- The respondent, Adamson, was a young Indigenous Australian who played football in Victoria, South Australia and Western Australia. He want to play football professionally.
- In 1973, he lived in the recruitment area assigned by the Western Australian National League to the West Perth Club (“the Club“). He registered as a player with the Club. He trained with the Club from 1973 and played successfully in its senior team. He was paid by the Club a fee for each match that he played but had no formal contract of employment. Adamson also played in the WA state team in the National Australian Rules competition conducted by the Australian National League.
- Adamson was made an offer to play with the Norwood Football Club in South Australia. He accepted and moved his to South Australia. But he could not play with any club playing Australian Rules other than the club with which he was registered unless he had the National League’s consent, expressed through a “clearance“.

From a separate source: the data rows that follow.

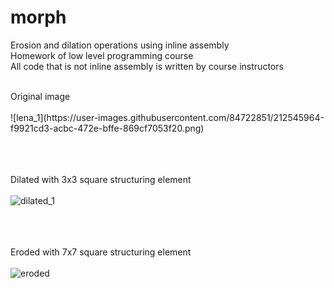 # morph
Erosion and dilation operations using inline assembly <br />
Homework of low level programming course <br />
All code that is not inline assembly is written by course instructors <br />

<br />
Original image <br /> <br />
![lena_1](https://user-images.githubusercontent.com/84722851/212545964-f9921cd3-acbc-472e-bffe-869cf7053f20.png)


 <br /> <br /> <br />
Dilated with 3x3 square structuring element <br /> <br />
![dilated_1](https://user-images.githubusercontent.com/84722851/212545707-40ff5a63-b8e8-4c28-9d23-07949c1dd342.png)

<br /> <br /> <br />
Eroded with 7x7 square structuring element <br /> <br />
![eroded](https://user-images.githubusercontent.com/84722851/212545714-8e5dc44f-28c4-4c7d-9e33-22d1a58f2442.png)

- Norwood would be penalised in competition points in the competition conducted by the National League if the respondent played in one of its teams without a clearance. The clearance would be refused if the Club objected to its grant. On some occasions a clearance would be granted if the player paid the club to which the player was registered.
- Adamson was refused a clearance and could not play with Norwood. He applied to the Federal Court of Australia for orders against the State League and the Club which, if granted, would compel the grant of a clearance and allow the respondent to play at the Norwood Club. Adamson alleged that the State League and the Club in refusing the clearance were acting in breach of the provisions of the Trade Practices Act 1974-1977 (Cth) (“the Act“).
- The respondent’s claimed that the WA State League and the Club are trading corporations formed within Australia bound by the provisions of the Act and are in breach of the Act by refusing to provide the clearance.
- Were the Club and WA State Leagues trading corporations within the meaning of section 51(xx) of the Constitution?
- “Trading activities” are those that involve some form of buying and selling, and generate revenue, regardless of whether carried out at a profit.
- “Trading corporation” does not mean a corporation which trades exclusively or in which trading is the dominant activity. A trading corporation may also be a sporting, religious, or governmental body. As long as the trading is not insubstantial, the fact that trading is incidental to other activities does not prevent it being a trading corporation.
- Murphy J held that foreign corporations may include syndicates or joint ventures, entities which are common in Europe or other legal systems whose incorporation laws are based on principles different from those of Australia and the United Kingdom.
“Even though trading is not the major part of its activities, the description, “trading corporation” does not mean a corporation which trades and does nothing else or in which trading is the dominant activity. A trading corporation may also be a sporting, religious, or governmental body. As long as the trading is not insubstantial, the fact that trading is incidental to other activities does not prevent it being a trading corporation. For example, a very large corporation may engage in trading which though incidental to its non-trading activities, and small in relation to those, is nevertheless substantial and perhaps exceeds or is of the same order in amount as the trading of a person who clearly is a trader. Such a corporation is a trading corporation and is the subject of the legislative power in s. 51 (xx.). That power is subject to the Constitution and may be limited by other provisions, for example, s. 116 would protect a religious body which was a trading corporation from laws which would prohibit the free exercise of religion. The corporations power may be used not only to protect persons who trade with trading corporations, but also to protect trading corporations in regard to those who deal with them.”